Je pense donc que nous assisterons à une généralisation des tours de contrôle logistiques, des plateformes de tracking temps réel et des outils d'analyse prédictive. Les entreprises qui sauront combiner performance opérationnelle, excellence digitale et réduction de leur empreinte carbone seront celles qui créeront le plus de valeur pour leurs clients.

Pour conclure, quel conseil donneriez-vous à un industriel ou un e-commerçant qui souhaite structurer ou renégocier ses contrats de transport en France aujourd’hui : quelles sont, d’après votre expérience, les 2 ou 3 erreurs à éviter absolument et les bons réflexes à adopter dès le départ ?

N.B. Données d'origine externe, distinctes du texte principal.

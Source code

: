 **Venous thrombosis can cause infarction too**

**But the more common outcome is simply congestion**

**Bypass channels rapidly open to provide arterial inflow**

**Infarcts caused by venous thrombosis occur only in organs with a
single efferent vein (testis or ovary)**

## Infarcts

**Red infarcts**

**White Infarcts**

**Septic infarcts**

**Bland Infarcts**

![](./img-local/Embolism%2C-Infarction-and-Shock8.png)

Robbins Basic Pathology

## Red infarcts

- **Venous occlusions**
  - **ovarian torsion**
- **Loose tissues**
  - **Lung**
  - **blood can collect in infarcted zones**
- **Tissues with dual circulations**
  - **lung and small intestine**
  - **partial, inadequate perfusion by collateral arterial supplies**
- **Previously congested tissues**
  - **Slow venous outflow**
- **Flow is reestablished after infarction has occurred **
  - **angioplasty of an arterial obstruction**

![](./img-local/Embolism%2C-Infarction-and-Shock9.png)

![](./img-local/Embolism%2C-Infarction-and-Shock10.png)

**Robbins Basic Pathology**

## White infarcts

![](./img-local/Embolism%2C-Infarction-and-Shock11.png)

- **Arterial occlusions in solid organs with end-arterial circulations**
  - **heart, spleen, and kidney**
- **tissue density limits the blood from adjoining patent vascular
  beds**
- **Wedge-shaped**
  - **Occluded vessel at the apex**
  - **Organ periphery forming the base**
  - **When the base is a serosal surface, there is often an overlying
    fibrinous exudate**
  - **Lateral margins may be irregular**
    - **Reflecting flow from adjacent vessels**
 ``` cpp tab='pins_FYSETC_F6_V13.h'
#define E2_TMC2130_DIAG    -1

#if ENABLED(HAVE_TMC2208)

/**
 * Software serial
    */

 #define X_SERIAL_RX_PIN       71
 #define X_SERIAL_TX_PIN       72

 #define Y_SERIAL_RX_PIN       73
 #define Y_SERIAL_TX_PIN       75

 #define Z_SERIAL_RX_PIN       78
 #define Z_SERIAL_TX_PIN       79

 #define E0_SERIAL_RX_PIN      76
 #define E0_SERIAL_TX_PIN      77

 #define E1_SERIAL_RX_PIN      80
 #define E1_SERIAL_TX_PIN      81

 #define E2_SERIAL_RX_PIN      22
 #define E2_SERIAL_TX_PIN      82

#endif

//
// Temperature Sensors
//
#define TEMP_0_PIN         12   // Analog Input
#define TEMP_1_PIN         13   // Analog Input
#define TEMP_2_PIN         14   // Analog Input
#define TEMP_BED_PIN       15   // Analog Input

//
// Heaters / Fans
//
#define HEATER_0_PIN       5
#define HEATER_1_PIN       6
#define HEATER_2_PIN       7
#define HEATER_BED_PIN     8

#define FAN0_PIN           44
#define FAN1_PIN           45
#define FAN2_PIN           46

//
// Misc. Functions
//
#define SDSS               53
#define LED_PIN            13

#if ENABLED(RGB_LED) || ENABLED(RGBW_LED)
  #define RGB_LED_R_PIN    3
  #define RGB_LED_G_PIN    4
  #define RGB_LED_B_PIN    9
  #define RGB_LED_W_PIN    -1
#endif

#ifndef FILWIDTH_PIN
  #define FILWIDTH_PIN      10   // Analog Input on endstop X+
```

Si je devais donner trois conseils à une entreprise qui souhaite négocier un contrat de transport, le premier serait de bien définir ses besoins en amont. Il est essentiel d'identifier précisément ses contraintes opérationnelles, ses exigences en matière de qualité de service et les objectifs attendus. Un cahier des charges clair et détaillé constitue la base d'une négociation efficace. Il permet d'aligner les attentes de chaque partie et d'éviter les zones d'ombre ou les interprétations qui peuvent ensuite générer des difficultés dans l'exécution du contrat.

Mon deuxième conseil serait de ne pas faire du prix le seul critère de décision. Bien sûr, le coût est un élément important, mais la qualité de service l'est tout autant. Un transport moins cher peut rapidement devenir plus coûteux s'il génère des retards, des ruptures de stock, des litiges ou une dégradation de la satisfaction client. La non-qualité a un coût, souvent bien supérieur aux économies réalisées sur le tarif de transport. Il est donc préférable de rechercher le meilleur équilibre entre performance économique et fiabilité opérationnelle.

Enfin, je recommande d'intégrer une clause d'indexation carburant basée sur les indices officiels publiés par le CNR. C'est un mécanisme reconnu qui permet d'ajuster les tarifs de manière transparente en fonction de l'évolution des coûts énergétiques. Cette approche évite des renégociations permanentes, sécurise les intérêts des deux parties et favorise une relation commerciale durable, fondée sur la confiance et l'équité.